Sens. Ron Wyden, D-Ore., and Elizabeth Warren, D-Mass., penned a letter to FTC Chairman Joseph Simmons, urging him to open an investigation into how potential negligence from Amazon could’ve caused that attack. The senators note that the Capital One hacker used a popular cyberattack technique—server side request forgery, or SSRF—to steal the data from servers the bank was leasing from Amazon’s cloud-based computing platform, Amazon Web Services.
“Amazon knew, or should have known, that AWS was vulnerable to SSRF attacks. Although Amazon’s competitors addressed the threat of SSRF attacks several years ago, Amazon continues to sell defective cloud computing services to businesses, government agencies, and to the general public,” the senators wrote. “As such, Amazon shares some responsibility for the theft of data on 100 million Capital One customers.”
The senators attached correspondence they received in August from the technology company, in which Amazon acknowledges that the incident exploited an SSRF vulnerability. Warren and Wyden wrote that two of the company’s largest competitors, Google and Microsoft, have equipped their products with mandatory protections against SSRFs for years.

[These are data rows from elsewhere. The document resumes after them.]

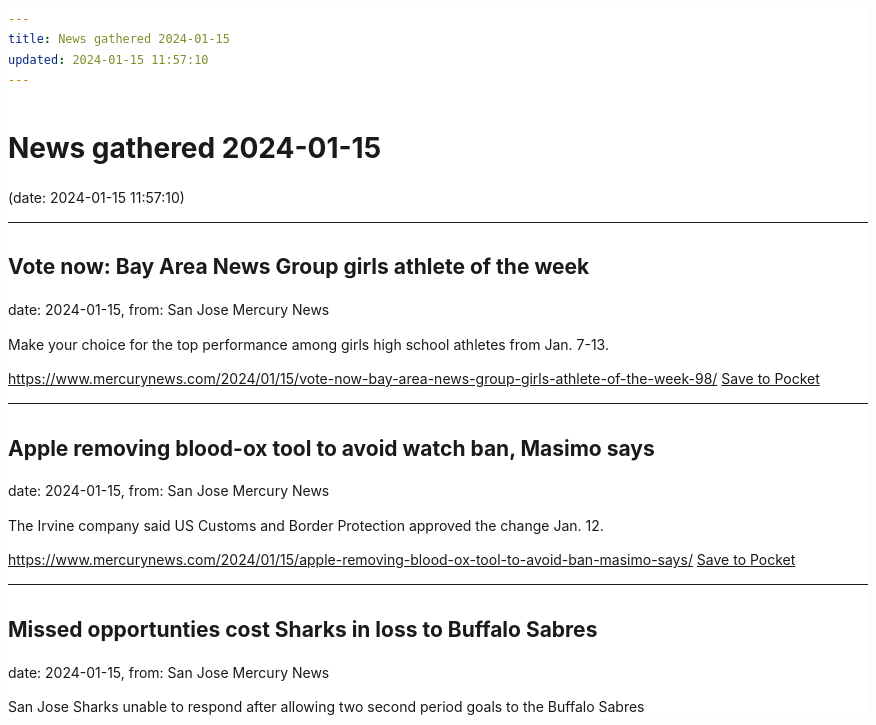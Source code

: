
 ```yaml
---
title: News gathered 2024-01-15
updated: 2024-01-15 11:57:10
---
```


# News gathered 2024-01-15

(date: 2024-01-15 11:57:10)

---

## Vote now: Bay Area News Group girls athlete of the week

date: 2024-01-15, from: San Jose Mercury News

Make your choice for the top performance among girls high school athletes from Jan. 7-13.

<span class="feed-item-link">
<a href="https://www.mercurynews.com/2024/01/15/vote-now-bay-area-news-group-girls-athlete-of-the-week-98/">https://www.mercurynews.com/2024/01/15/vote-now-bay-area-news-group-girls-athlete-of-the-week-98/</a> <a href="https://getpocket.com/save" class="pocket-btn" data-lang="en" data-save-url="https://www.mercurynews.com/2024/01/15/vote-now-bay-area-news-group-girls-athlete-of-the-week-98/">Save to Pocket</a>
</span>

---

## Apple removing blood-ox tool to avoid watch ban, Masimo says

date: 2024-01-15, from: San Jose Mercury News

The Irvine company said US Customs and Border Protection approved the change Jan. 12.

<span class="feed-item-link">
<a href="https://www.mercurynews.com/2024/01/15/apple-removing-blood-ox-tool-to-avoid-ban-masimo-says/">https://www.mercurynews.com/2024/01/15/apple-removing-blood-ox-tool-to-avoid-ban-masimo-says/</a> <a href="https://getpocket.com/save" class="pocket-btn" data-lang="en" data-save-url="https://www.mercurynews.com/2024/01/15/apple-removing-blood-ox-tool-to-avoid-ban-masimo-says/">Save to Pocket</a>
</span>

---

## Missed opportunties cost Sharks in loss to Buffalo Sabres

date: 2024-01-15, from: San Jose Mercury News

San Jose Sharks unable to respond after allowing two second period goals to the Buffalo Sabres
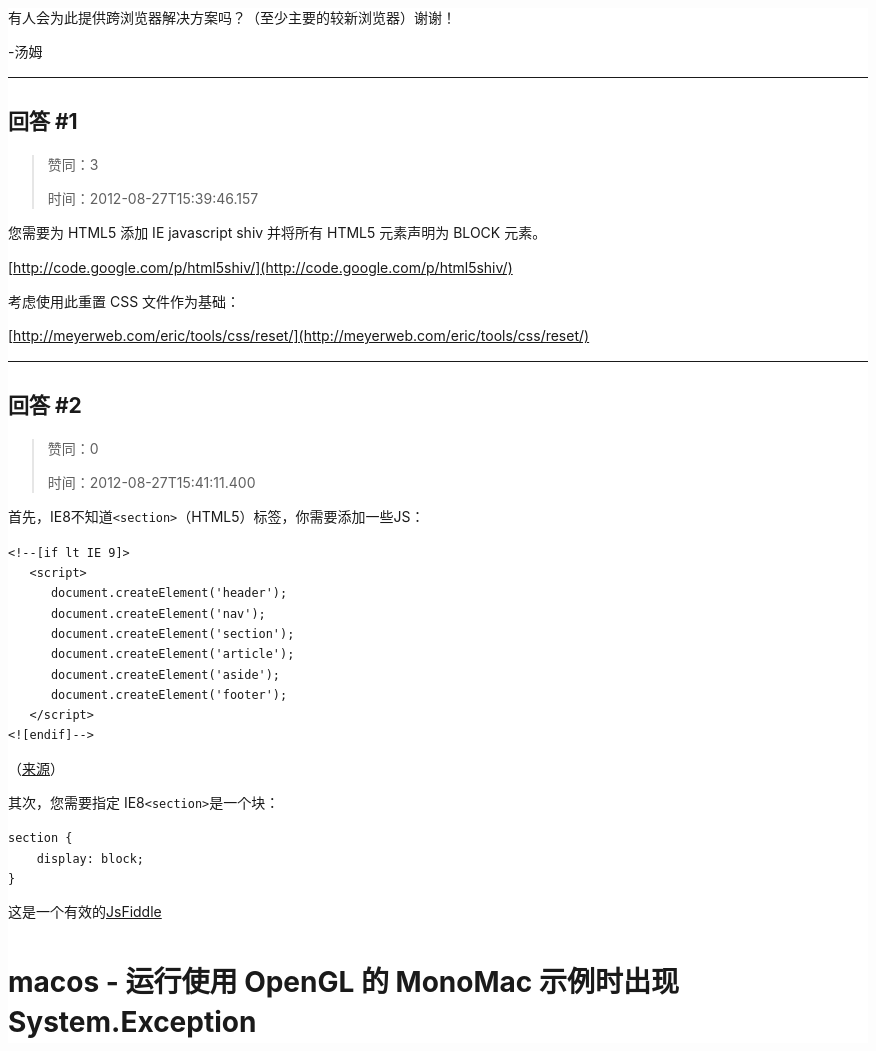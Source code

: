 有人会为此提供跨浏览器解决方案吗？（至少主要的较新浏览器）谢谢！

-汤姆

* * *

## 回答 #1

> 赞同：3
> 
> 时间：2012-08-27T15:39:46.157

您需要为 HTML5 添加 IE javascript shiv 并将所有 HTML5 元素声明为 BLOCK 元素。

[http://code.google.com/p/html5shiv/](http://code.google.com/p/html5shiv/)

考虑使用此重置 CSS 文件作为基础：

[http://meyerweb.com/eric/tools/css/reset/](http://meyerweb.com/eric/tools/css/reset/)

* * *

## 回答 #2

> 赞同：0
> 
> 时间：2012-08-27T15:41:11.400

首先，IE8不知道`<section>`（HTML5）标签，你需要添加一些JS：

```
<!--[if lt IE 9]>
   <script>
      document.createElement('header');
      document.createElement('nav');
      document.createElement('section');
      document.createElement('article');
      document.createElement('aside');
      document.createElement('footer');
   </script>
<![endif]--> 
```

（[来源](http://tatiyants.com/how-to-get-ie8-to-support-html5-tags-and-web-fonts/)）

其次，您需要指定 IE8`<section>`是一个块：

```
section {
    display: block;
} 
```

这是一个有效的[JsFiddle](http://jsfiddle.net/tUYDS/1/)

# macos - 运行使用 OpenGL 的 MonoMac 示例时出现 System.Exception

The senators also said that it’s likely that the tech giant was aware that its AWS products could be threatened by such attacks since 2014, when a cybersecurity researcher gave the first high-profile demonstration of the vulnerability. In 2018 a cybersecurity expert also contacted the company’s security team and recommended that the tech giant adopt similar defenses to SSRFs as its competitors had implemented.
“Amazon failed to act on this third-party report and has not provided an explanation for its inaction,” the senators wrote. “We urge you to investigate whether Amazon’s failure to secure its services against SSRF attacks constitutes an unfair business practice, which would violate [the law].”